2. Though Blakely is obviously the progeny of Apprendi, might it also be viewed as an indirect by-product of the decision in Ewing v. California, the 2003 decision upholding a severe application of California’s 3-strikes laws against an Eighth Amendment challenge? Specifically, I think Justices Stevens, Ginsburg and Souter may have been particularly eager to regulate sentencing procedures through the Sixth Amendment and the Due Process Clause after Ewing made clear that a majority of the Court was not eager to regulate sentencing outcomes through the Eighth Amendment. Conceived in this way, we might then notice an ironic mirror image of the High Court’s regulation of capital punishment, which Furman made a matter of Eighth Amendment jurisprudence only one year after McGautha turned away a Due Process challenge.
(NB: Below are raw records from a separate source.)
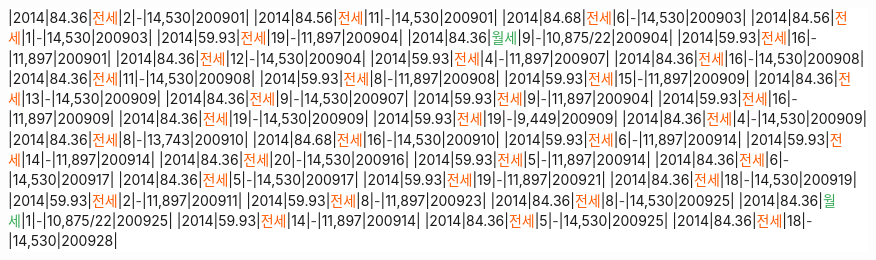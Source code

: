 |2014|84.36|<span style="color:#ff5a00">전세</span>|2|<span style="color:#444444">-</span>|14,530|200901|
|2014|84.56|<span style="color:#ff5a00">전세</span>|11|<span style="color:#444444">-</span>|14,530|200901|
|2014|84.68|<span style="color:#ff5a00">전세</span>|6|<span style="color:#444444">-</span>|14,530|200903|
|2014|84.56|<span style="color:#ff5a00">전세</span>|1|<span style="color:#444444">-</span>|14,530|200903|
|2014|59.93|<span style="color:#ff5a00">전세</span>|19|<span style="color:#444444">-</span>|11,897|200904|
|2014|84.36|<span style="color:#34a853">월세</span>|9|<span style="color:#444444">-</span>|10,875/22|200904|
|2014|59.93|<span style="color:#ff5a00">전세</span>|16|<span style="color:#444444">-</span>|11,897|200901|
|2014|84.36|<span style="color:#ff5a00">전세</span>|12|<span style="color:#444444">-</span>|14,530|200904|
|2014|59.93|<span style="color:#ff5a00">전세</span>|4|<span style="color:#444444">-</span>|11,897|200907|
|2014|84.36|<span style="color:#ff5a00">전세</span>|16|<span style="color:#444444">-</span>|14,530|200908|
|2014|84.36|<span style="color:#ff5a00">전세</span>|11|<span style="color:#444444">-</span>|14,530|200908|
|2014|59.93|<span style="color:#ff5a00">전세</span>|8|<span style="color:#444444">-</span>|11,897|200908|
|2014|59.93|<span style="color:#ff5a00">전세</span>|15|<span style="color:#444444">-</span>|11,897|200909|
|2014|84.36|<span style="color:#ff5a00">전세</span>|13|<span style="color:#444444">-</span>|14,530|200909|
|2014|84.36|<span style="color:#ff5a00">전세</span>|9|<span style="color:#444444">-</span>|14,530|200907|
|2014|59.93|<span style="color:#ff5a00">전세</span>|9|<span style="color:#444444">-</span>|11,897|200904|
|2014|59.93|<span style="color:#ff5a00">전세</span>|16|<span style="color:#444444">-</span>|11,897|200909|
|2014|84.36|<span style="color:#ff5a00">전세</span>|19|<span style="color:#444444">-</span>|14,530|200909|
|2014|59.93|<span style="color:#ff5a00">전세</span>|19|<span style="color:#444444">-</span>|9,449|200909|
|2014|84.36|<span style="color:#ff5a00">전세</span>|4|<span style="color:#444444">-</span>|14,530|200909|
|2014|84.36|<span style="color:#ff5a00">전세</span>|8|<span style="color:#444444">-</span>|13,743|200910|
|2014|84.68|<span style="color:#ff5a00">전세</span>|16|<span style="color:#444444">-</span>|14,530|200910|
|2014|59.93|<span style="color:#ff5a00">전세</span>|6|<span style="color:#444444">-</span>|11,897|200914|
|2014|59.93|<span style="color:#ff5a00">전세</span>|14|<span style="color:#444444">-</span>|11,897|200914|
|2014|84.36|<span style="color:#ff5a00">전세</span>|20|<span style="color:#444444">-</span>|14,530|200916|
|2014|59.93|<span style="color:#ff5a00">전세</span>|5|<span style="color:#444444">-</span>|11,897|200914|
|2014|84.36|<span style="color:#ff5a00">전세</span>|6|<span style="color:#444444">-</span>|14,530|200917|
|2014|84.36|<span style="color:#ff5a00">전세</span>|5|<span style="color:#444444">-</span>|14,530|200917|
|2014|59.93|<span style="color:#ff5a00">전세</span>|19|<span style="color:#444444">-</span>|11,897|200921|
|2014|84.36|<span style="color:#ff5a00">전세</span>|18|<span style="color:#444444">-</span>|14,530|200919|
|2014|59.93|<span style="color:#ff5a00">전세</span>|2|<span style="color:#444444">-</span>|11,897|200911|
|2014|59.93|<span style="color:#ff5a00">전세</span>|8|<span style="color:#444444">-</span>|11,897|200923|
|2014|84.36|<span style="color:#ff5a00">전세</span>|8|<span style="color:#444444">-</span>|14,530|200925|
|2014|84.36|<span style="color:#34a853">월세</span>|1|<span style="color:#444444">-</span>|10,875/22|200925|
|2014|59.93|<span style="color:#ff5a00">전세</span>|14|<span style="color:#444444">-</span>|11,897|200914|
|2014|84.36|<span style="color:#ff5a00">전세</span>|5|<span style="color:#444444">-</span>|14,530|200925|
|2014|84.36|<span style="color:#ff5a00">전세</span>|18|<span style="color:#444444">-</span>|14,530|200928|
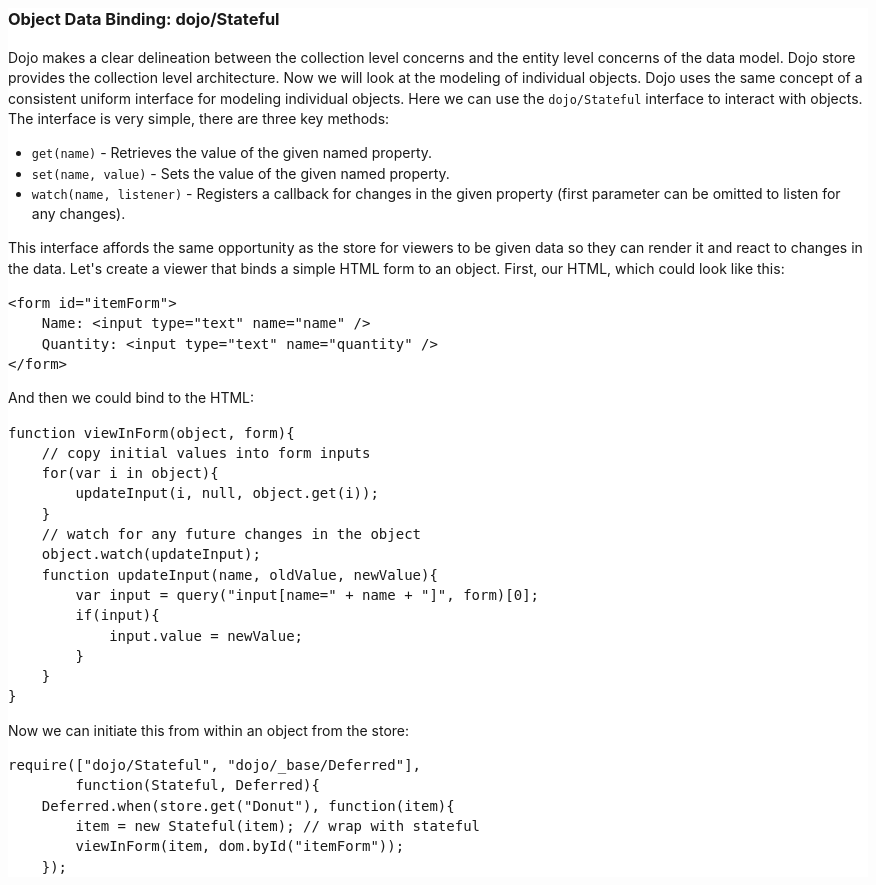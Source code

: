 
### Object Data Binding: dojo/Stateful

Dojo makes a clear delineation between the collection level concerns and the entity level concerns of the data model. Dojo store provides the collection level architecture. Now we will look at the modeling of individual objects. Dojo uses the same concept of a consistent uniform interface for modeling individual objects. Here we can use the `dojo/Stateful` interface to interact with objects. The interface is very simple, there are three key methods:

*   `get(name)` - Retrieves the value of the given named property.
*   `set(name, value)` - Sets the value of the given named property.
*   `watch(name, listener)` - Registers a callback for changes in the given property (first parameter can be omitted to listen for any changes).

This interface affords the same opportunity as the store for viewers to be given data so they can render it and react to changes in the data. Let's create a viewer that binds a simple HTML form to an object. First, our HTML, which could look like this:

<pre class="brush: js; html-script: true;">
&lt;form id=&quot;itemForm&quot;&gt;
	Name: &lt;input type=&quot;text&quot; name=&quot;name&quot; /&gt;
	Quantity: &lt;input type=&quot;text&quot; name=&quot;quantity&quot; /&gt;
&lt;/form&gt;
</pre>


And then we could bind to the HTML:

<pre class="brush: js;">
function viewInForm(object, form){
	// copy initial values into form inputs
	for(var i in object){
		updateInput(i, null, object.get(i));
	}
	// watch for any future changes in the object
	object.watch(updateInput);
	function updateInput(name, oldValue, newValue){
		var input = query("input[name=" + name + "]", form)[0];
		if(input){
			input.value = newValue;
		}
	}
}
</pre>


Now we can initiate this from within an object from the store:

<pre class="brush: js;">
require(["dojo/Stateful", "dojo/_base/Deferred"],
		function(Stateful, Deferred){
	Deferred.when(store.get("Donut"), function(item){
		item = new Stateful(item); // wrap with stateful
		viewInForm(item, dom.byId("itemForm"));
	});
</pre>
3. Did the Framers have a peculiar understanding of sentencing proportionality? If I am reading Washington’s petition for rehearing properly, it seems that the maximum punishment around the time of the Founding for manslaughter on federal property was only three years, while the maximum punishment for stealing or falsifying courts records was seven years and whipping up to 39 stripes. See petition at pp. 3-4 & n.4. (Aside: Washington earns chutzpah bonus points for implying that the whipping provision shows the Framers “were progressive sentencing reformers” for “recognizing alternative sanctions.”)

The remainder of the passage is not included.